Francisco Antonio Manzanares Valdez (January 25, 1843 – September 17, 1904) was an American businessman and politician.

==Family background and childhood==
Francisco Antonio Manzanares, son of Jose Antonio Manzanares and Maria Manuela Valdez, was born in Abiquiú, New Mexico, on January 25, 1843. Barely three years later in 1846, the Mexican–American War commenced. By the time he was seven, New Mexico had become a territory of the United States.

The Manzanares family held a very prominent place in the community. His parents were from Spanish families that moved to the New Mexico territory during the colonial period. Manzanares's father had supported the Union during the civil war, and afterward, served in the legislative assembly as an Indian Agent.

Manzanares grew up with Spanish as his first language, and during his youth attended Taos School under the instruction of Father Antonio Jose Martinez. In 1863 he began attending St. Louis University, where he studied English until 1864.

==Career in business==
Manzanares then began his business career with Chick, Browne, and Co. in Kansas City, the birthplace of the firm.

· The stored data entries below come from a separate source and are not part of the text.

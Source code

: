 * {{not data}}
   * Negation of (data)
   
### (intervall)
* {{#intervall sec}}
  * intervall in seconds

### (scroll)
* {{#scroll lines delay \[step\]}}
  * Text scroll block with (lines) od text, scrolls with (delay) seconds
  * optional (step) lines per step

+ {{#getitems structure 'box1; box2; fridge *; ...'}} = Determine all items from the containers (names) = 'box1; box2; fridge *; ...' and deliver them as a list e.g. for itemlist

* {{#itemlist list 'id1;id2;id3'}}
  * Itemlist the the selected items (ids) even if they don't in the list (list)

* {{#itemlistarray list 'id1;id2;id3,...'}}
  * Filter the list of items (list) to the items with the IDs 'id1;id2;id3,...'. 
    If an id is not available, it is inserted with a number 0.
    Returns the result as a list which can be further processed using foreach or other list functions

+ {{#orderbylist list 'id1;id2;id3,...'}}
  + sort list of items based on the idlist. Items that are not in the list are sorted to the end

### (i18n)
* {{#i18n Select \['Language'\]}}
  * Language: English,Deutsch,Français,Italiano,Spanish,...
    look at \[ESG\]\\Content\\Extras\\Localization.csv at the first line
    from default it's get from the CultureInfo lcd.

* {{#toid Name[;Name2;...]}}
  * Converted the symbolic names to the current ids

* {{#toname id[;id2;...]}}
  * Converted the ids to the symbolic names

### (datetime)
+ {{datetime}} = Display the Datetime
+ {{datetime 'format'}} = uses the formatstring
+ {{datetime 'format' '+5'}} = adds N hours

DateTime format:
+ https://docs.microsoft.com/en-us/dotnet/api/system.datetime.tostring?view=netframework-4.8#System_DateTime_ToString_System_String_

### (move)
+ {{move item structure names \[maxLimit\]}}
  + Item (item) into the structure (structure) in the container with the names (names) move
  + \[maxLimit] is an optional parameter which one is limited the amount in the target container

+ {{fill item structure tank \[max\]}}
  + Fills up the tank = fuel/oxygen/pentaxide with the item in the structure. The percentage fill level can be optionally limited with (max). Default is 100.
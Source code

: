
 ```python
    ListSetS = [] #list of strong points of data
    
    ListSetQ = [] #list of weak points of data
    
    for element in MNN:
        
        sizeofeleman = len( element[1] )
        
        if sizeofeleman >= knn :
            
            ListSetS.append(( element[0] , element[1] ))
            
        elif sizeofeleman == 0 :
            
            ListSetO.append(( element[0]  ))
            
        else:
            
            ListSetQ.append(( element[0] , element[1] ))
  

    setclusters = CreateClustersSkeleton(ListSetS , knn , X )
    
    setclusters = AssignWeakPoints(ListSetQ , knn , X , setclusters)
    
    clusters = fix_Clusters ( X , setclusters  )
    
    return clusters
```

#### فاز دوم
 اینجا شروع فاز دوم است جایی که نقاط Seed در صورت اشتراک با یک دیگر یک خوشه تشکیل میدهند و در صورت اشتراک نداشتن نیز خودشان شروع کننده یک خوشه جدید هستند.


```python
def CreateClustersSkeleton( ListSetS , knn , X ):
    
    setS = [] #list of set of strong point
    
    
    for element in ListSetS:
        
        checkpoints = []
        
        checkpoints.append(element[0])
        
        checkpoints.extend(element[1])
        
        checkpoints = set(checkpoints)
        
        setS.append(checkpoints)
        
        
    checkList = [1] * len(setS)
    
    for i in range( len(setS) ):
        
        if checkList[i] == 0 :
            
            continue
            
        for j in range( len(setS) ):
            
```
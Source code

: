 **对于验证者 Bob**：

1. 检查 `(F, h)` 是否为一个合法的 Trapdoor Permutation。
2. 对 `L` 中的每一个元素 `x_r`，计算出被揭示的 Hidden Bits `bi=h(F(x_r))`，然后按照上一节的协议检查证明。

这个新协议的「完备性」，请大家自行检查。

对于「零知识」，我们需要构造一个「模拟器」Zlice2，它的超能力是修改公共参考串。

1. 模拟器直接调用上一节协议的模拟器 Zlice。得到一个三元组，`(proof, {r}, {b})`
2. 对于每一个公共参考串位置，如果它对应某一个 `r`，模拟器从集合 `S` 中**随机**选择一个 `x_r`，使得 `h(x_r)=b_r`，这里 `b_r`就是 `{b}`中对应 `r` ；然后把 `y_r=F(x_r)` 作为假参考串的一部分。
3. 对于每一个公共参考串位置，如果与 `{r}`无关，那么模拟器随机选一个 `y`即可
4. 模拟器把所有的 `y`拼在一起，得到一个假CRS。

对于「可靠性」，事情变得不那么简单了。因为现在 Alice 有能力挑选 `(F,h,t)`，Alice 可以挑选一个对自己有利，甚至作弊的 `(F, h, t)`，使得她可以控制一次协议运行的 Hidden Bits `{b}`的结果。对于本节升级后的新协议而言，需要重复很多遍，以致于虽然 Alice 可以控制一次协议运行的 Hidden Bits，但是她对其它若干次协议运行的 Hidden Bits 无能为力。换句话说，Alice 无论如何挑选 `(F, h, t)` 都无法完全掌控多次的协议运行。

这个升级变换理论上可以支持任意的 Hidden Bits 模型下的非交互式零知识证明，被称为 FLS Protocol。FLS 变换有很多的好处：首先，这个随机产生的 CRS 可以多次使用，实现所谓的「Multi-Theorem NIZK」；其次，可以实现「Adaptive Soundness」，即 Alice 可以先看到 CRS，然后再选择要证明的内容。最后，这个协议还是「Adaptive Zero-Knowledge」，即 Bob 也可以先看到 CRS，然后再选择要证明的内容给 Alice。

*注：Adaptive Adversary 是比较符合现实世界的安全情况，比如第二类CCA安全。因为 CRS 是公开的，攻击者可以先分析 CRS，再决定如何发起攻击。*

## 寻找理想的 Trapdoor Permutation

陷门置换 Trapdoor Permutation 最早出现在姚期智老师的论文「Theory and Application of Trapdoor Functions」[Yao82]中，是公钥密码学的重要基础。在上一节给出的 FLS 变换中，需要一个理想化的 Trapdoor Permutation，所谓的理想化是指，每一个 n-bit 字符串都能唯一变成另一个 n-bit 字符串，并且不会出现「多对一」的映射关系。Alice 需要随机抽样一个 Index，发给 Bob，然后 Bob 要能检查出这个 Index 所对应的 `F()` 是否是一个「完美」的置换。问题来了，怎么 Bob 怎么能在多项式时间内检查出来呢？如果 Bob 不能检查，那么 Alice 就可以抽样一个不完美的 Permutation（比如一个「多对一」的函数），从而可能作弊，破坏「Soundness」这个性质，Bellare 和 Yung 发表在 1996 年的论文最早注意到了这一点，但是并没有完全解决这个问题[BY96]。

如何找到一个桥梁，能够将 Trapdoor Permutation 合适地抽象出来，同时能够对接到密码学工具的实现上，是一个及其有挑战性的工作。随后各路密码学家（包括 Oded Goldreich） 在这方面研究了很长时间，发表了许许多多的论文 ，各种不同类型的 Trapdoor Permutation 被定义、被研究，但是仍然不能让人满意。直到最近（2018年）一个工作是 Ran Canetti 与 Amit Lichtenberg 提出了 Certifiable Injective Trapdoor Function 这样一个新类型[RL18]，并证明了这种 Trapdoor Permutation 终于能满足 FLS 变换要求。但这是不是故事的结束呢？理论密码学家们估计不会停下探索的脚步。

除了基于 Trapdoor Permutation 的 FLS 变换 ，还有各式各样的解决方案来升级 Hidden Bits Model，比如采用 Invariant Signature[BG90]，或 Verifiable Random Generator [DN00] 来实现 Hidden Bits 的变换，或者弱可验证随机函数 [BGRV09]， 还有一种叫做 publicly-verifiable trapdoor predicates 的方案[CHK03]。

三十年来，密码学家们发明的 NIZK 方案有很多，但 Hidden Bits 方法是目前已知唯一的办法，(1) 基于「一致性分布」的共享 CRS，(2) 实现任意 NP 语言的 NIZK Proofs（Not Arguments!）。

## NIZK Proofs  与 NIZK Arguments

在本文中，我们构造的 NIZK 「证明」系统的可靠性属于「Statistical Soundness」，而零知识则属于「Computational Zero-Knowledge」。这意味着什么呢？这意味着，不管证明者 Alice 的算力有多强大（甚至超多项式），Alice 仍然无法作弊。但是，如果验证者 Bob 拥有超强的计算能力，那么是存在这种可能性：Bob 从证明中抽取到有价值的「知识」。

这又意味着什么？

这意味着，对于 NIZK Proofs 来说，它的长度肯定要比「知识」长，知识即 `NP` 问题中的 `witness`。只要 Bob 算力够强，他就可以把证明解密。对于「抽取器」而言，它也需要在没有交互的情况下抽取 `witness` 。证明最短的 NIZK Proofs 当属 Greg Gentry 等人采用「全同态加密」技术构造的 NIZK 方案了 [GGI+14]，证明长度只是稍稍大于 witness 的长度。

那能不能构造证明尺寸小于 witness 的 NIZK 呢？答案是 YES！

He held a sales position there for a brief period, and then quickly relocated to New York City, where he continued his college education. While in New York, Manzanares began working at a bank. He learned valuable skills during his year in New York which resulted in a career leap upon his return to Kansas City. where he was named partner of Chick, Browne, and Co. Throughout his years working for the firm, Manzanares opened a number of markets throughout Kansas Pacific, Atchison, Topeka and Santa Fe Railway train routes. In 1879, the firm was renamed to Browne and Manzanares, with Manzanares now a full partner. The firm was then moved to Las Vegas, New Mexico.

Though New Mexico was still in a period of transition, Manzanares wasted no time in working to boost the economy. With the help of other members in the community, Manzanares planned and founded Las Vegas Waterworks Association. He did not stop there, however, and soon aided in the development of financial infrastructure of the state by opening First National Banks in Las Vegas, Santa Fe, and Raton.

==A political transition==
In 1882, Manzanares left the banking business and challenged Republican candidate Tranquilino Luna for a seat in Congress. Luna was declared the winner and initially was seated by the House, but Manzanares later won an election contestation and was seated. Manzanares served as a territorial delegate to the United States House of Representatives from March 5, 1884, to March 3, 1885. He did not run for re-election.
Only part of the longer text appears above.